1857. Largest Color Value in a Directed Graph

Problem

There is a directed graph of n colored nodes and m edges. The nodes are numbered from 0 to n - 1.

You are given a string colors where colors[i] is a lowercase English letter representing the color of the ith node in this graph (0-indexed). You are also given a 2D array edges where edges[j] = [aj, bj] indicates that there is a directed edge from node aj to node bj.

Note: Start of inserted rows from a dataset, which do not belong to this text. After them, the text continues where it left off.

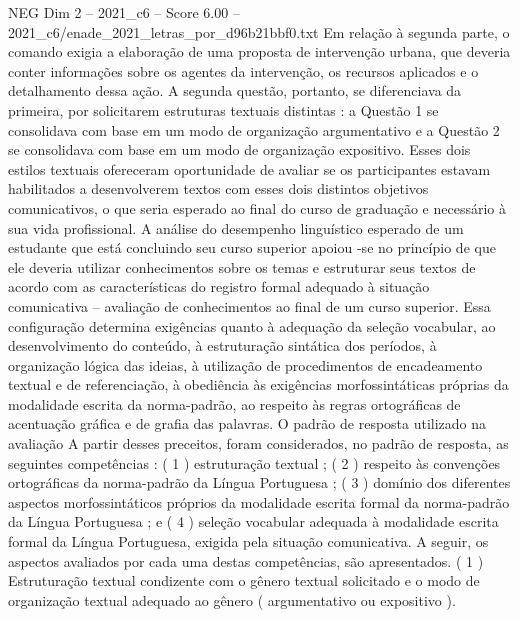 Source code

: \begin{textsample}{NEG Dim 2 – 2021\_c6 – Score 6.00 – 2021\_c6/enade\_2021\_letras\_por\_d96b21bbf0.txt}
Em relação à segunda parte, o comando exigia a elaboração de uma proposta de intervenção urbana, que deveria conter informações sobre os agentes da intervenção, os recursos aplicados e o detalhamento dessa ação.
A segunda questão, portanto, se diferenciava da primeira, por solicitarem estruturas textuais distintas : a Questão 1 se consolidava com base em um modo de organização argumentativo e a Questão 2 se consolidava com base em um modo de organização expositivo.
Esses dois estilos textuais ofereceram oportunidade de avaliar se os participantes estavam habilitados a desenvolverem textos com esses dois distintos objetivos comunicativos, o que seria esperado ao final do curso de graduação e necessário à sua vida profissional.
A análise do desempenho linguístico esperado de um estudante que está concluindo seu curso superior apoiou -se no princípio de que ele deveria utilizar conhecimentos sobre os temas e estruturar seus textos de acordo com as características do registro formal adequado à situação comunicativa – avaliação de conhecimentos ao final de um curso superior.
Essa configuração determina exigências quanto à adequação da seleção vocabular, ao desenvolvimento do conteúdo, à estruturação sintática dos períodos, à organização lógica das ideias, à utilização de procedimentos de encadeamento textual e de referenciação, à obediência às exigências morfossintáticas próprias da modalidade escrita da norma-padrão, ao respeito às regras ortográficas de acentuação gráfica e de grafia das palavras.
O padrão de resposta utilizado na avaliação A partir desses preceitos, foram considerados, no padrão de resposta, as seguintes competências : ( 1 ) estruturação textual ; ( 2 ) respeito às convenções ortográficas da norma-padrão da Língua Portuguesa ; ( 3 ) domínio dos diferentes aspectos morfossintáticos próprios da modalidade escrita formal da norma-padrão da Língua Portuguesa ; e ( 4 ) seleção vocabular adequada à modalidade escrita formal da Língua Portuguesa, exigida pela situação comunicativa.
A seguir, os aspectos avaliados por cada uma destas competências, são apresentados. ( 1 ) Estruturação textual condizente com o gênero textual solicitado e o modo de organização textual adequado ao gênero ( argumentativo ou expositivo ).

\end{textsample}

A valid path in the graph is a sequence of nodes x1 -> x2 -> x3 -> ... -> xk such that there is a directed edge from xi to xi+1 for every 1 <= i < k. The color value of the path is the number of nodes that are colored the most frequently occurring color along that path.

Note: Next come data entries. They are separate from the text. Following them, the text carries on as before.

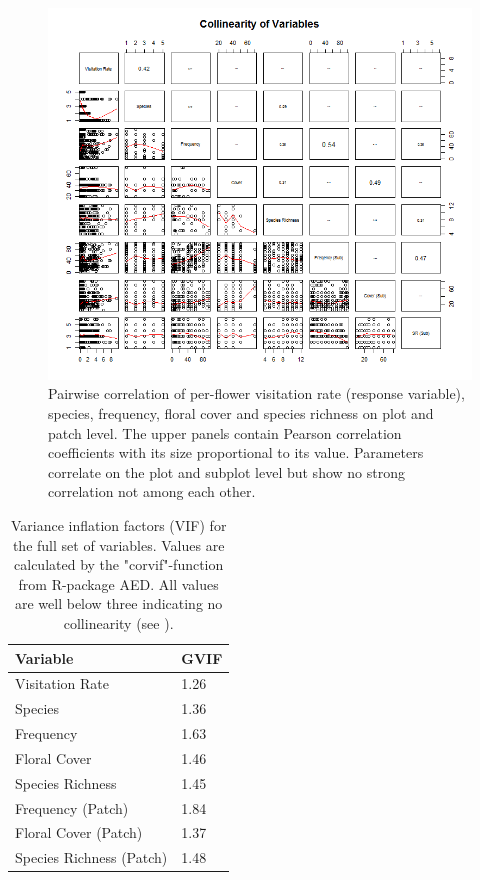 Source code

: \newpage

\begin{figure} [H] %
\centering
\includegraphics[width=16cm]{Images/pairs-plot}
 \caption{Pairwise correlation of per-flower visitation rate (response variable), species, frequency, floral cover and species richness on plot and patch level. The upper panels contain Pearson correlation coefficients with its size proportional to its value. Parameters correlate on the plot and subplot level but show no strong correlation not among each other.}
 \label{fig:pairs-plot}
\end{figure}


\begin{table}[!htbp] 
  \centering
  \caption{Variance inflation factors (VIF) for the full set of variables. Values are calculated by the "corvif"-function from R-package AED. All values are well below three indicating no collinearity (see \citealt{zuur2007analysing}).}
    \begin{tabular}{ll}
    \toprule
    \textbf{Variable} & \textbf{GVIF}\\
    \midrule
    Visitation Rate  	&  1.26\\
    Species 			 &  1.36\\
    Frequency 	  	    &  1.63\\
    Floral Cover   		 &  1.46\\
    Species Richness     &  1.45\\
    Frequency (Patch) 	    &  1.84\\
    Floral Cover (Patch)		  &  1.37\\
    Species Richness (Patch)    &  1.48\\
    \bottomrule
    \end{tabular}%
\label{tab:VIF}
\end{table}%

Return **the *largest color value* of any valid path in the given graph, or -1 if the graph contains a cycle**.

  Example 1:

Input: colors = "abaca", edges = [[0,1],[0,2],[2,3],[3,4]]
Output: 3
Explanation: The path 0 -> 2 -> 3 -> 4 contains 3 nodes that are colored "a" (red in the above image).

Example 2:

Input: colors = "a", edges = [[0,0]]
Output: -1
Explanation: There is a cycle from 0 to 0.

  Constraints:

• n == colors.length

• m == edges.length

• 1 <= n <= 10^5

• 0 <= m <= 10^5

• colors consists of lowercase English letters.

• 0 <= aj, bj&nbsp;< n

Solution

class Solution {
    public int largestPathValue(String colors, int[][] edges) {
        int len = colors.length();
        List<Integer>[] graph = buildGraph(len, edges);
        int[] frequencies = new int[26];
        HashMap<Integer, int[]> calculatedFrequencies = new HashMap<>();
        int[] status = new int[len];
        for (int i = 0; i < len; i++) {
            if (status[i] != 0) {
                continue;
            }
            int[] localMax = runDFS(graph, i, calculatedFrequencies, status, colors);
            if (localMax[26] == -1) {
                Arrays.fill(frequencies, -1);
                break;
            } else {
                for (int color = 0; color < 26; color++) {
                    frequencies[color] = Math.max(frequencies[color], localMax[color]);
                }
            }
        }
        int max = Integer.MIN_VALUE;
        for (int freq : frequencies) {
            max = Math.max(max, freq);
        }
        return max;
    }

    private int[] runDFS(
            List<Integer>[] graph,
            int node,
            HashMap<Integer, int[]> calculatedFrequencies,
            int[] status,
            String colors) {
        if (calculatedFrequencies.containsKey(node)) {
            return calculatedFrequencies.get(node);
        }
        int[] frequencies = new int[27];
        if (status[node] == 1) {
            frequencies[26] = -1;
            return frequencies;
        }
        status[node] = 1;
        for (int neighbour : graph[node]) {
            int[] localMax = runDFS(graph, neighbour, calculatedFrequencies, status, colors);
            if (localMax[26] == -1) {
                return localMax;
            }
            for (int i = 0; i < 26; i++) {
                frequencies[i] = Math.max(frequencies[i], localMax[i]);
            }
        }
        status[node] = 2;
        int color = colors.charAt(node) - 'a';
        frequencies[color]++;
        calculatedFrequencies.put(node, frequencies);
        return frequencies;
    }

    private List<Integer>[] buildGraph(int n, int[][] edges) {
        List<Integer>[] graph = new ArrayList[n];
        for (int i = 0; i < n; i++) {
            graph[i] = new ArrayList<>();
        }
        for (int[] edge : edges) {
            graph[edge[0]].add(edge[1]);
        }
        return graph;
    }
}

Explain:

nope.

Complexity:

• Time complexity : O(n).
• Space complexity : O(n).